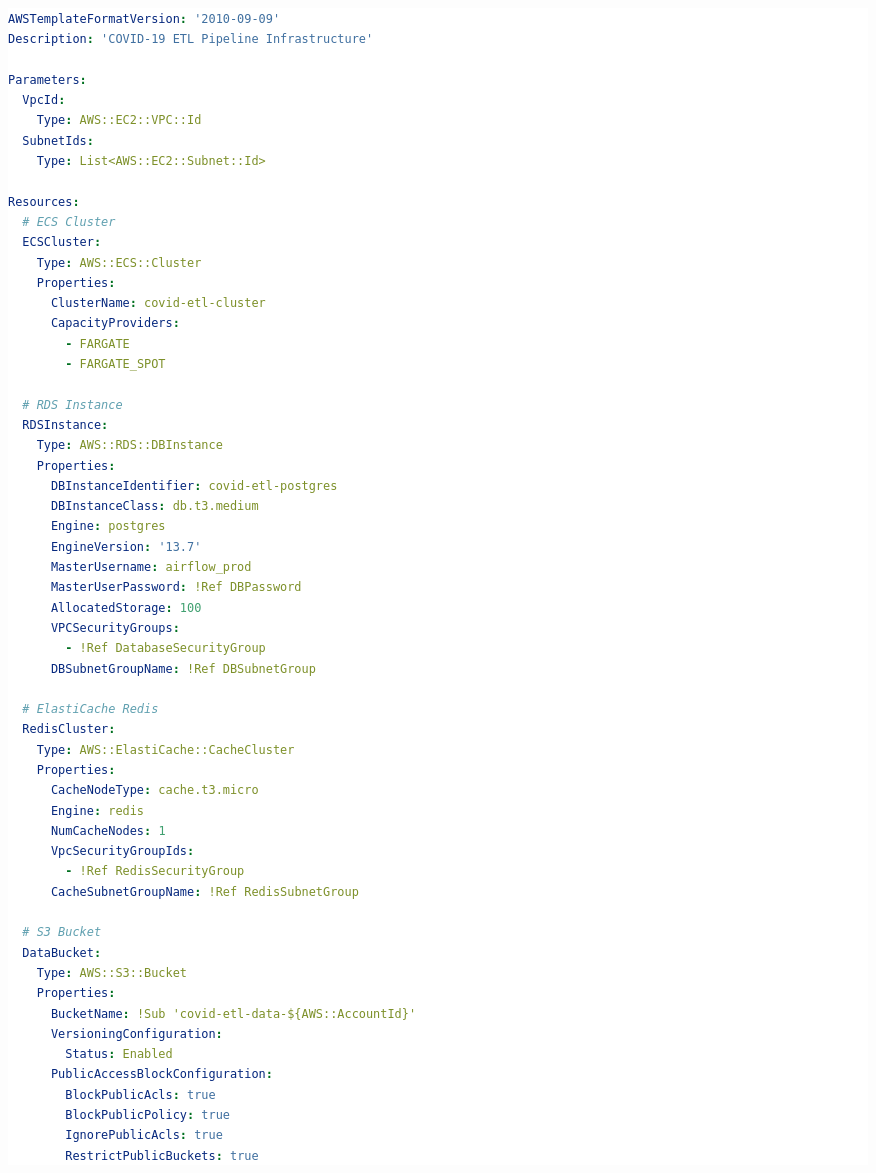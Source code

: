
 ```yaml
AWSTemplateFormatVersion: '2010-09-09'
Description: 'COVID-19 ETL Pipeline Infrastructure'

Parameters:
  VpcId:
    Type: AWS::EC2::VPC::Id
  SubnetIds:
    Type: List<AWS::EC2::Subnet::Id>

Resources:
  # ECS Cluster
  ECSCluster:
    Type: AWS::ECS::Cluster
    Properties:
      ClusterName: covid-etl-cluster
      CapacityProviders:
        - FARGATE
        - FARGATE_SPOT

  # RDS Instance
  RDSInstance:
    Type: AWS::RDS::DBInstance
    Properties:
      DBInstanceIdentifier: covid-etl-postgres
      DBInstanceClass: db.t3.medium
      Engine: postgres
      EngineVersion: '13.7'
      MasterUsername: airflow_prod
      MasterUserPassword: !Ref DBPassword
      AllocatedStorage: 100
      VPCSecurityGroups:
        - !Ref DatabaseSecurityGroup
      DBSubnetGroupName: !Ref DBSubnetGroup

  # ElastiCache Redis
  RedisCluster:
    Type: AWS::ElastiCache::CacheCluster
    Properties:
      CacheNodeType: cache.t3.micro
      Engine: redis
      NumCacheNodes: 1
      VpcSecurityGroupIds:
        - !Ref RedisSecurityGroup
      CacheSubnetGroupName: !Ref RedisSubnetGroup

  # S3 Bucket
  DataBucket:
    Type: AWS::S3::Bucket
    Properties:
      BucketName: !Sub 'covid-etl-data-${AWS::AccountId}'
      VersioningConfiguration:
        Status: Enabled
      PublicAccessBlockConfiguration:
        BlockPublicAcls: true
        BlockPublicPolicy: true
        IgnorePublicAcls: true
        RestrictPublicBuckets: true
```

=-=-=-=-=

Search the records for the string "true" and, wherever a line contains it, please copy that line.

        BlockPublicAcls: true
        BlockPublicPolicy: true
        IgnorePublicAcls: true
        RestrictPublicBuckets: true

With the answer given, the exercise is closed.